According to the WSJ, Carvana’s ownership structure allows the family that founded the company to sell billions of dollar worth of stock but at the same time keep control. Like many other publicly traded companies, Carvana has different share classes—one available to certain insiders and another available to the public. The WSJ explained that each share held by Carvana’s CEO’s family counts for 10 votes, while each share held by members of the public is worth only one vote. Even after $3.6 billion in sales, the WSJ explained, Carvana’s CEO and his father still control more than 85% of all the voting shares.    

The WSJ also reported that the CEO’s father sold the shares under what is known as a 10b5-1 plan. Often used by insiders, these plans are designed to purportedly prevent insiders from making trading decisions based on nonpublic information by automating the insider’s sale of company stock. Rule 10b5-1 creates an affirmative defense to insider trading, so long as the automated trading plan is adopted in good faith and at a time the insider does not possess material nonpublic information. Perhaps contrary to the intent of these plans, the WSJ reported that Carvana’s CEO’s father modified the plan twice over six months, while selling hundreds of millions of dollars worth of stock.
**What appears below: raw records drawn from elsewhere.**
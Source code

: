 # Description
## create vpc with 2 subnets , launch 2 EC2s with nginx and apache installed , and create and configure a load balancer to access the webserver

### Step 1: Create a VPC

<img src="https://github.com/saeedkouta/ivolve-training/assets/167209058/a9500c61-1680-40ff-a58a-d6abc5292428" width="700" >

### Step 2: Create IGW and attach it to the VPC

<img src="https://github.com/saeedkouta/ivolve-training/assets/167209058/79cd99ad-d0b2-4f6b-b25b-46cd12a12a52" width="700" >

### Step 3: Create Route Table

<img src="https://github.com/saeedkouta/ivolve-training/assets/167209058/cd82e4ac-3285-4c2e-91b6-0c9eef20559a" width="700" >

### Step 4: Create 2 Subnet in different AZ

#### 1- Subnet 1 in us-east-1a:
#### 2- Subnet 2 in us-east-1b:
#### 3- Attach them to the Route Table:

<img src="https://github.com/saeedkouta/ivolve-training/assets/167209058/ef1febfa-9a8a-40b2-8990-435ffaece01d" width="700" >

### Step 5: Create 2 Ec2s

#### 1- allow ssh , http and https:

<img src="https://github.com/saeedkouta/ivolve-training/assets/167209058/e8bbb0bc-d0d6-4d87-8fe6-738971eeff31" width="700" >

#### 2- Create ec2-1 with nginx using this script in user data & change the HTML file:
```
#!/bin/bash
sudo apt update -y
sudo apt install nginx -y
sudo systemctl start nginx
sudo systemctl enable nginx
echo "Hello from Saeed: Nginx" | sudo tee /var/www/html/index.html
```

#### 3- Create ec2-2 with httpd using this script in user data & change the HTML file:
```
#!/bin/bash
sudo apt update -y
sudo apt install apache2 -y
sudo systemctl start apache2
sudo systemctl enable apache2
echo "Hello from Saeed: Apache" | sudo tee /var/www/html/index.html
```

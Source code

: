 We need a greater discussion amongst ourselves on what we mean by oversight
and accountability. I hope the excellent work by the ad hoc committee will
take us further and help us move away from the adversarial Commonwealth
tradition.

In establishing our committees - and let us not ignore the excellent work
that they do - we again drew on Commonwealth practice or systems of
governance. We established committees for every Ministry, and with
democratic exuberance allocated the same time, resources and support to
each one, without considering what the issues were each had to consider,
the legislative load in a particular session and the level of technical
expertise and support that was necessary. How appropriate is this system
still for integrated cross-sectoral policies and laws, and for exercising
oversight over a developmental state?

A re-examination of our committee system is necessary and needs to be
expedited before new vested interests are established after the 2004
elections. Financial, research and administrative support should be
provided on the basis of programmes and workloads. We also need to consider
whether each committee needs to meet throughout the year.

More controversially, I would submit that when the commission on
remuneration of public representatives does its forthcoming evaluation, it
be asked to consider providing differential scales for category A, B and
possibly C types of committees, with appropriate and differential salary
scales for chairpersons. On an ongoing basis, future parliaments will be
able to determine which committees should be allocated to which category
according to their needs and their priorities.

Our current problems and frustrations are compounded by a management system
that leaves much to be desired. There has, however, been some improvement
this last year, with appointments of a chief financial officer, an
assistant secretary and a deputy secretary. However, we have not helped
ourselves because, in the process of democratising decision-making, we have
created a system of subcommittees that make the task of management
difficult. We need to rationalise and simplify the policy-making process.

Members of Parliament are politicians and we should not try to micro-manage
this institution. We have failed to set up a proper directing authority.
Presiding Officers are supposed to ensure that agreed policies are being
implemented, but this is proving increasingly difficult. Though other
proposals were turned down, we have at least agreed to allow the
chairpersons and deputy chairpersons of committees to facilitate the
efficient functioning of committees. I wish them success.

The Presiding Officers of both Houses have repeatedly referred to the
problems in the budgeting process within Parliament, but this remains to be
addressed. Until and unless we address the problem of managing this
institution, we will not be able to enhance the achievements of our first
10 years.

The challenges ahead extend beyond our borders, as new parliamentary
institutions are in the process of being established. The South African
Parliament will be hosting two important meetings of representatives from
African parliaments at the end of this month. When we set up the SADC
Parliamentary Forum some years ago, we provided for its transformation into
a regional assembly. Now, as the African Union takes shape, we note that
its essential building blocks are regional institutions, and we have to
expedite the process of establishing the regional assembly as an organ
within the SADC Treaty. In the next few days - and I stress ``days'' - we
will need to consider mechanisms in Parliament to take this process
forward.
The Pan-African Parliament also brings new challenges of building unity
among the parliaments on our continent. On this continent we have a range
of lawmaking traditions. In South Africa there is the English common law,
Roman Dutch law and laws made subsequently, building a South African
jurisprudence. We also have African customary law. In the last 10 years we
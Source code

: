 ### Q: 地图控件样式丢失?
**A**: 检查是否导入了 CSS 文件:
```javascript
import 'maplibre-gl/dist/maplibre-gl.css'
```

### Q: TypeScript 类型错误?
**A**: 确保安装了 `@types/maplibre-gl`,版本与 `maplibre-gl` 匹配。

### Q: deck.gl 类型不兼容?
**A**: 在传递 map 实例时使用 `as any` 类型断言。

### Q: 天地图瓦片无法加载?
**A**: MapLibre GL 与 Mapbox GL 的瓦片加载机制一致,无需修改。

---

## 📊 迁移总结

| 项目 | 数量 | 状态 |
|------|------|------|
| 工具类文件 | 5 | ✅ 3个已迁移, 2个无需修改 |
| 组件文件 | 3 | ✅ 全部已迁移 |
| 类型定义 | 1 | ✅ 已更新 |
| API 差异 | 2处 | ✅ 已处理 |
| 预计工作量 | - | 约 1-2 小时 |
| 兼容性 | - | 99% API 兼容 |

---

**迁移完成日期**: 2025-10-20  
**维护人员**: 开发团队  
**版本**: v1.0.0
In a June 7, 2021 speech, SEC Chair Gary Gensler expressed concern about potential abuses of 10b5-1 plans.  The speech can be found here. Chair Gensler said he asked SEC staff to consider “how we might freshen up Rule 10b5-1.” He raised the issue again on September 14, 2021, in testimony before the United States Senate Committee on Banking, Housing, and Urban Affairs. Chair Gensler told the committee that he asked SEC staff to recommend ways to tighten and modernize the rule “and fill perceived gaps in our insider trading regime.”


This blog is intended to provide information to the general public and to practitioners about developments that may impact Oregon Investments.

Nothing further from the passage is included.